## What you should do
Which of the lines below include "tests"? Each one should be copied out.

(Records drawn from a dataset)
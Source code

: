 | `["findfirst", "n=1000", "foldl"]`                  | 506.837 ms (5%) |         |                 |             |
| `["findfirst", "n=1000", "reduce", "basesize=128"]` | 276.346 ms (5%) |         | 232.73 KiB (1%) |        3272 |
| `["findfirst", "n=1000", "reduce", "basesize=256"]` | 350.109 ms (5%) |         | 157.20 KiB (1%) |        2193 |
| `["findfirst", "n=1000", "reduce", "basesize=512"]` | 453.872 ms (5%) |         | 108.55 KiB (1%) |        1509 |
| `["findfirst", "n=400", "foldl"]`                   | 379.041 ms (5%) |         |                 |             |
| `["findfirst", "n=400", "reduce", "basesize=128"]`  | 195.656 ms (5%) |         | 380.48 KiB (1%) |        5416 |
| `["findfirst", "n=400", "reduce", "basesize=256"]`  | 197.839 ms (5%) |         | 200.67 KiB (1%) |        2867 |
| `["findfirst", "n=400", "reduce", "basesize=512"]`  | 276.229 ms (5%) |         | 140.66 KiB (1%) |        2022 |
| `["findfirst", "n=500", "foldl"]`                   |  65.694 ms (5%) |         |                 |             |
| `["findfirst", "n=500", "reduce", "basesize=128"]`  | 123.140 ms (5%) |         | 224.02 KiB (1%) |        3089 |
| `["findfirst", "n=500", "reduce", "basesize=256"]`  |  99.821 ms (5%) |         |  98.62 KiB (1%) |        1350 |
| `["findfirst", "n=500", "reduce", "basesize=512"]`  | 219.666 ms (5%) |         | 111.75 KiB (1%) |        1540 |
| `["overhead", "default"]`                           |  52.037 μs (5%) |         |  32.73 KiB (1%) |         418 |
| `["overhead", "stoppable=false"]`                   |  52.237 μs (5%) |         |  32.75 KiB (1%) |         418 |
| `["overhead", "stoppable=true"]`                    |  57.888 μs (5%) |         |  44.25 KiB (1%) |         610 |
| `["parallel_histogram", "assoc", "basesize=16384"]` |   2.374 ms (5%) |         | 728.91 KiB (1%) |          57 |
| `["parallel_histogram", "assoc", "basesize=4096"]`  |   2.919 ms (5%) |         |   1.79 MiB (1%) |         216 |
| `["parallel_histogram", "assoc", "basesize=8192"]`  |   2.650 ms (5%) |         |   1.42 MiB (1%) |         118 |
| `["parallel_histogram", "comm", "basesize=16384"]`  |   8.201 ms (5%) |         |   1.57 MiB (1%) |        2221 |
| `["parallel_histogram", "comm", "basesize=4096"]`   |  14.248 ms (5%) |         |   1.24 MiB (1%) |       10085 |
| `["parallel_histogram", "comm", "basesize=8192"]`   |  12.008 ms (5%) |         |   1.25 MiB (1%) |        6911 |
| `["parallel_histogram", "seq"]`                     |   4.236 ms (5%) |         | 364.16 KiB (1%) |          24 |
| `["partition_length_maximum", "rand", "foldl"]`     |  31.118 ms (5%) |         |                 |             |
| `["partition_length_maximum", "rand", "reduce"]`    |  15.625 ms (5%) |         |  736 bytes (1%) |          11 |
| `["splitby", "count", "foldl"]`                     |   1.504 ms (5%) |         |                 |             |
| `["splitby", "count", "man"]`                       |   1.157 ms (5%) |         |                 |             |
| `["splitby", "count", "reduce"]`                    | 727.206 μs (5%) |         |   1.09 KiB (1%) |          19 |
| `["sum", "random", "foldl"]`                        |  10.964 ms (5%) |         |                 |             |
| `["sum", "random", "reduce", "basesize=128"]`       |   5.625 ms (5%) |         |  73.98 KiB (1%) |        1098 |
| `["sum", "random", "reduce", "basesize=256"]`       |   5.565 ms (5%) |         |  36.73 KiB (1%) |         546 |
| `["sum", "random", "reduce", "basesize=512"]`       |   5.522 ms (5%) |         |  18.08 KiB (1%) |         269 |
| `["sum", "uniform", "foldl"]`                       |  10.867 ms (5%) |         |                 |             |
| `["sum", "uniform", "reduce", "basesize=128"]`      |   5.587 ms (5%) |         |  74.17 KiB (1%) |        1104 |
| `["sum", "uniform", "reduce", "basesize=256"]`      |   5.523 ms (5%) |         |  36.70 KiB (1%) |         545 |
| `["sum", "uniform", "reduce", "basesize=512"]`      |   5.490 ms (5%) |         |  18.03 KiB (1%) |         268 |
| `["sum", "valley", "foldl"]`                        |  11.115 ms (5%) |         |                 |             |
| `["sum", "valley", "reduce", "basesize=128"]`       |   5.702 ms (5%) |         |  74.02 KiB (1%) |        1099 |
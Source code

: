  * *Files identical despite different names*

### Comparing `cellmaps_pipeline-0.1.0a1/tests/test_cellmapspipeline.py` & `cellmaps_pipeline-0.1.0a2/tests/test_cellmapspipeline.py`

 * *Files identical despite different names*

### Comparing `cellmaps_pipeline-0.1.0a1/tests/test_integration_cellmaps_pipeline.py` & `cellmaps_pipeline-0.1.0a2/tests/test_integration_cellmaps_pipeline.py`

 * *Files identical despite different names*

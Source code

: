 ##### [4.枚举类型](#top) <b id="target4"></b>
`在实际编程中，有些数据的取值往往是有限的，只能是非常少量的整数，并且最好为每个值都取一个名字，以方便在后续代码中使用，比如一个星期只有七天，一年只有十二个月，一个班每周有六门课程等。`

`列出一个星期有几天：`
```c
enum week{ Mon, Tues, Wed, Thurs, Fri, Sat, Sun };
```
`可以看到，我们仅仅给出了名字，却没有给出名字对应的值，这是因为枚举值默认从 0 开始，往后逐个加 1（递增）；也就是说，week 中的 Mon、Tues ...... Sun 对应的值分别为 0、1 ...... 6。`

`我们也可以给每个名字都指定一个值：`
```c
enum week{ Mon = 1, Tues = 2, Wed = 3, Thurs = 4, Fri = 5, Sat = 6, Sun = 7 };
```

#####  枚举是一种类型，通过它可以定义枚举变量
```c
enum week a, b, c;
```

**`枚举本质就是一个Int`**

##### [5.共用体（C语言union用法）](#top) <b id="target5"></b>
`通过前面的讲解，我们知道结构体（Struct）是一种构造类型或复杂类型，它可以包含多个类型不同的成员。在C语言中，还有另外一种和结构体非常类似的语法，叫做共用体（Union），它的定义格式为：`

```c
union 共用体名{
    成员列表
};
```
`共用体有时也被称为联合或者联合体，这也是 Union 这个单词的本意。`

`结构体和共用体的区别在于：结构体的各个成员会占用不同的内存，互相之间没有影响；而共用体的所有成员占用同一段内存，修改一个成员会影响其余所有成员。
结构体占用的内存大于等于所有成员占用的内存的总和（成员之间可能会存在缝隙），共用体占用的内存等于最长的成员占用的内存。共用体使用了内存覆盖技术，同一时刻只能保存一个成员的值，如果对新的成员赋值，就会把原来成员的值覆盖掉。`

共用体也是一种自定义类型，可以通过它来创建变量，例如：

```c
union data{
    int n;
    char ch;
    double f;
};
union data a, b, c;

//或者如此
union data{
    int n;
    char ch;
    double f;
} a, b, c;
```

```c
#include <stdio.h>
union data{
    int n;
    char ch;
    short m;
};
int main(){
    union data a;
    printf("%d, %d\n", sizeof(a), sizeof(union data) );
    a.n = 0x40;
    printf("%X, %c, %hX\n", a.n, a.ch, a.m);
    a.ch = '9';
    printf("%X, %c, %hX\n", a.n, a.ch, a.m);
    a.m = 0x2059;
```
--
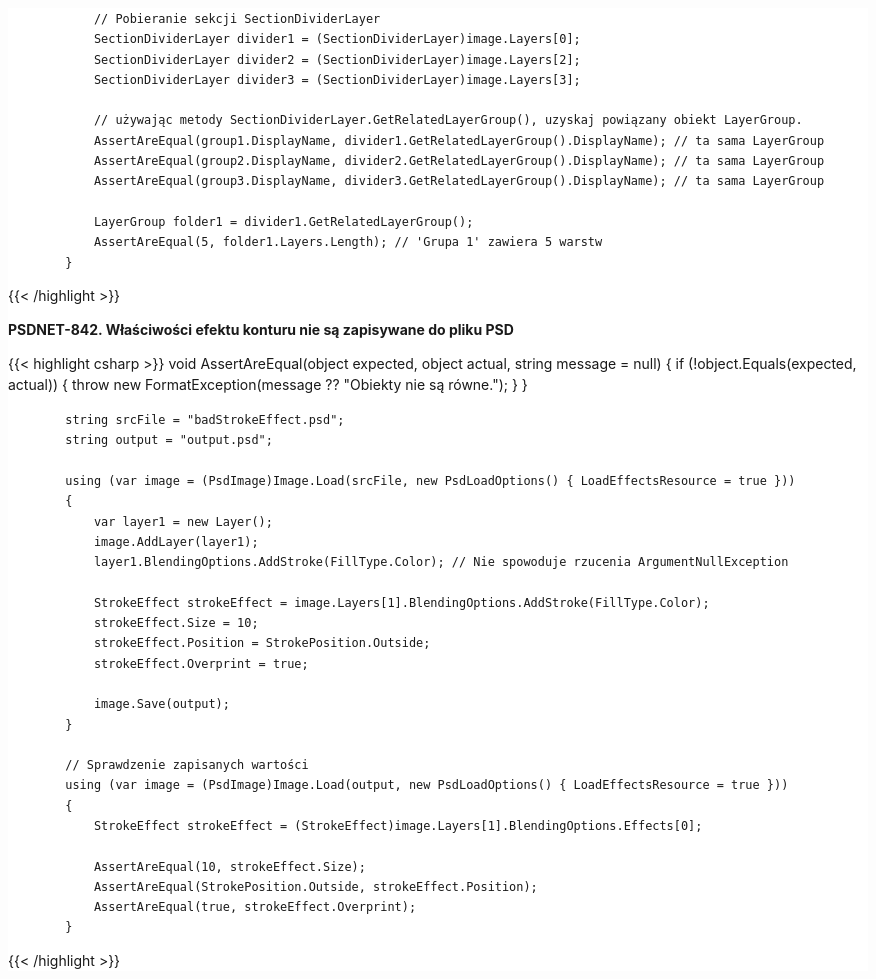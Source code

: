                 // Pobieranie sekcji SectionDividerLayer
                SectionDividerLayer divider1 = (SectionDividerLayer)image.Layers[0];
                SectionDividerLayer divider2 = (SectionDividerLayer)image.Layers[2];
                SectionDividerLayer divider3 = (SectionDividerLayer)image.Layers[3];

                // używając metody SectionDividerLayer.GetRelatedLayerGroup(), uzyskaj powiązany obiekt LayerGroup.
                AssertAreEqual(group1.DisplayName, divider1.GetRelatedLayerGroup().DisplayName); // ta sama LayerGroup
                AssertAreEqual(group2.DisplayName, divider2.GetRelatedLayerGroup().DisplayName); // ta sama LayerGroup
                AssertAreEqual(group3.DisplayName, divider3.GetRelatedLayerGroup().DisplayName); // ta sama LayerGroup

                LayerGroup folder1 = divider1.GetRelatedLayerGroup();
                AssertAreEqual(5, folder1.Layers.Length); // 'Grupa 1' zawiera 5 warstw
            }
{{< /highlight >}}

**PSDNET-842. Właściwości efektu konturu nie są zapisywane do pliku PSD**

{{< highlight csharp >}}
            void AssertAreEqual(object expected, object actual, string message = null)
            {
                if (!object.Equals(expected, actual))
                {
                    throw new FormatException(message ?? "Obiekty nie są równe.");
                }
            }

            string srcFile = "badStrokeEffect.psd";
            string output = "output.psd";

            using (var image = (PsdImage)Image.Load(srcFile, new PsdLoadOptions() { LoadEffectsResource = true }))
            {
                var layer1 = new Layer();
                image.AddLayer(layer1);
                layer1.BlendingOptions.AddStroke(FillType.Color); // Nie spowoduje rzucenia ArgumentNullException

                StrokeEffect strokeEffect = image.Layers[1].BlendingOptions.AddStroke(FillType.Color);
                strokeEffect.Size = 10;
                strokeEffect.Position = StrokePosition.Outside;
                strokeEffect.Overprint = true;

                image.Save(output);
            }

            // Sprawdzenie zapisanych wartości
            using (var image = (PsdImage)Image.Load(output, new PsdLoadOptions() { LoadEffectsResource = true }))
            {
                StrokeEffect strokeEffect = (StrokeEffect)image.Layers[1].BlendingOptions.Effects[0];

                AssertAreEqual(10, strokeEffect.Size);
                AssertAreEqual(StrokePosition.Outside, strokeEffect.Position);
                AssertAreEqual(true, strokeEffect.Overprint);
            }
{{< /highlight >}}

## Task answer
### Comparing `cellmaps_pipeline-0.1.0a1/tests/test_cellmapspipeline.py` & `cellmaps_pipeline-0.1.0a2/tests/test_cellmapspipeline.py`
### Comparing `cellmaps_pipeline-0.1.0a1/tests/test_integration_cellmaps_pipeline.py` & `cellmaps_pipeline-0.1.0a2/tests/test_integration_cellmaps_pipeline.py`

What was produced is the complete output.